Infrared spectroscopy combined with matrix isolation technique provides a powerful tool to study various properties of molecular systems. Solid molecular hydrogen crystals with all molecules in the J=0 rotational state (parahydrogen, pH₂) is recently widely recognized as a very attractive media for the matrix isolation experiments. Hydrogen molecule in the J=0 state has anti-parallel nuclear spins resulting in absence of dipole quadruple or higher moments. Very weak interaction and "softness" of molecular hydrogen crystal results in a very small perturbation on the molecules isolated in such environment.

Our studies of infrared spectra of GA and AcAc isolated in pH₂ show similar patterns as those isolated in other matrices. Spectral bands are sharper in pH₂ than in other matrices. Very important feature of pH₂ is that no notable matrix split was observed. This facilitates more accurate assignment of the spectral bands which is important for the studies of conformational diversity, isomerization processes and possible hydrogen bond complexes. Experiments with added water allow us to observe and assign spectral bands of water-Ga complex. UV irradiation results in isomerization and fragmentation of GA isolated in pH₂.

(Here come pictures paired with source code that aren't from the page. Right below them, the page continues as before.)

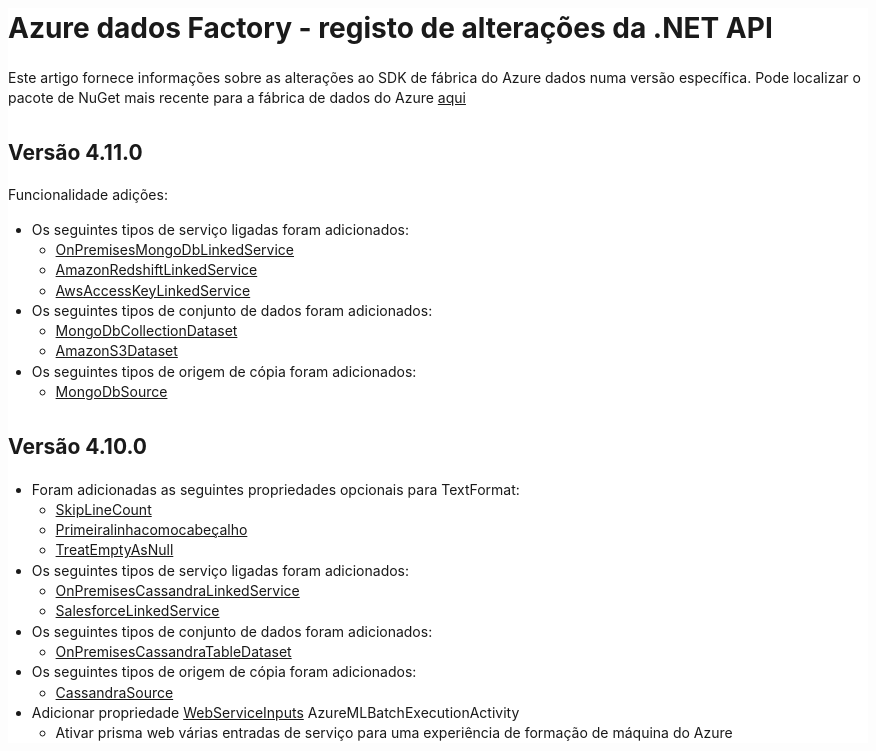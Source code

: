 <properties 
    pageTitle="Dados Factory - registo de alterações de API do .NET | Microsoft Azure" 
    description="Descreve as alterações de última hora, adições de funcionalidade, correções de erros etc... numa versão específica do .NET API para a fábrica de dados do Azure." 
    services="data-factory" 
    documentationCenter="" 
    authors="spelluru" 
    manager="jhubbard" 
    editor="monicar"/>

<tags 
    ms.service="data-factory" 
    ms.workload="data-services" 
    ms.tgt_pltfrm="na" 
    ms.devlang="na" 
    ms.topic="article" 
    ms.date="09/21/2016" 
    ms.author="spelluru"/>

# <a name="azure-data-factory---net-api-change-log"></a>Azure dados Factory - registo de alterações da .NET API 
Este artigo fornece informações sobre as alterações ao SDK de fábrica do Azure dados numa versão específica. Pode localizar o pacote de NuGet mais recente para a fábrica de dados do Azure [aqui](https://www.nuget.org/packages/Microsoft.Azure.Management.DataFactories) 

## <a name="version-4110"></a>Versão 4.11.0
Funcionalidade adições:

- Os seguintes tipos de serviço ligadas foram adicionados:
    - [OnPremisesMongoDbLinkedService](https://msdn.microsoft.com/library/mt765129.aspx)
    - [AmazonRedshiftLinkedService](https://msdn.microsoft.com/library/mt765121.aspx)
    - [AwsAccessKeyLinkedService](https://msdn.microsoft.com/library/mt765144.aspx)
- Os seguintes tipos de conjunto de dados foram adicionados: 
    - [MongoDbCollectionDataset](https://msdn.microsoft.com/library/mt765145.aspx)
    - [AmazonS3Dataset](https://msdn.microsoft.com/library/mt765112.aspx)
- Os seguintes tipos de origem de cópia foram adicionados:
    - [MongoDbSource](https://msdn.microsoft.com/en-US/library/mt765123.aspx)

## <a name="version-4100"></a>Versão 4.10.0
- Foram adicionadas as seguintes propriedades opcionais para TextFormat:
    - [SkipLineCount](https://msdn.microsoft.com/library/azure/microsoft.azure.management.datafactories.models.textformat.skiplinecount.aspx)
    - [Primeiralinhacomocabeçalho](https://msdn.microsoft.com/library/azure/microsoft.azure.management.datafactories.models.textformat.firstrowasheader.aspx)
    - [TreatEmptyAsNull](https://msdn.microsoft.com/library/azure/microsoft.azure.management.datafactories.models.textformat.treatemptyasnull.aspx)
- Os seguintes tipos de serviço ligadas foram adicionados:
    - [OnPremisesCassandraLinkedService](https://msdn.microsoft.com/library/azure/microsoft.azure.management.datafactories.models.onpremisescassandralinkedservice.aspx)
    - [SalesforceLinkedService](https://msdn.microsoft.com/library/azure/microsoft.azure.management.datafactories.models.salesforcelinkedservice.aspx)
- Os seguintes tipos de conjunto de dados foram adicionados:
    - [OnPremisesCassandraTableDataset](https://msdn.microsoft.com/library/azure/microsoft.azure.management.datafactories.models.onpremisescassandratabledataset.aspx)
- Os seguintes tipos de origem de cópia foram adicionados:
    - [CassandraSource](https://msdn.microsoft.com/library/azure/microsoft.azure.management.datafactories.models.cassandrasource.aspx)
- Adicionar propriedade [WebServiceInputs](https://msdn.microsoft.com/library/azure/microsoft.azure.management.datafactories.models.azuremlbatchexecutionactivity.webserviceinputs.aspx) AzureMLBatchExecutionActivity 
    - Ativar prisma web várias entradas de serviço para uma experiência de formação de máquina do Azure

Infrared studies of AcAc revealed that the most stable structure in matrices is enol with C_s symmetry contrary to C_2v recently proposed in the gas phase. About 7 % of keto tautomer of AcAc was observed in the pH₂ matrices. Photoisomerization experiments using quadruple YAG radiation revealed five additional stable enolic forms of AcAc. No fragmentation was observed in the pure pH₂ matrices.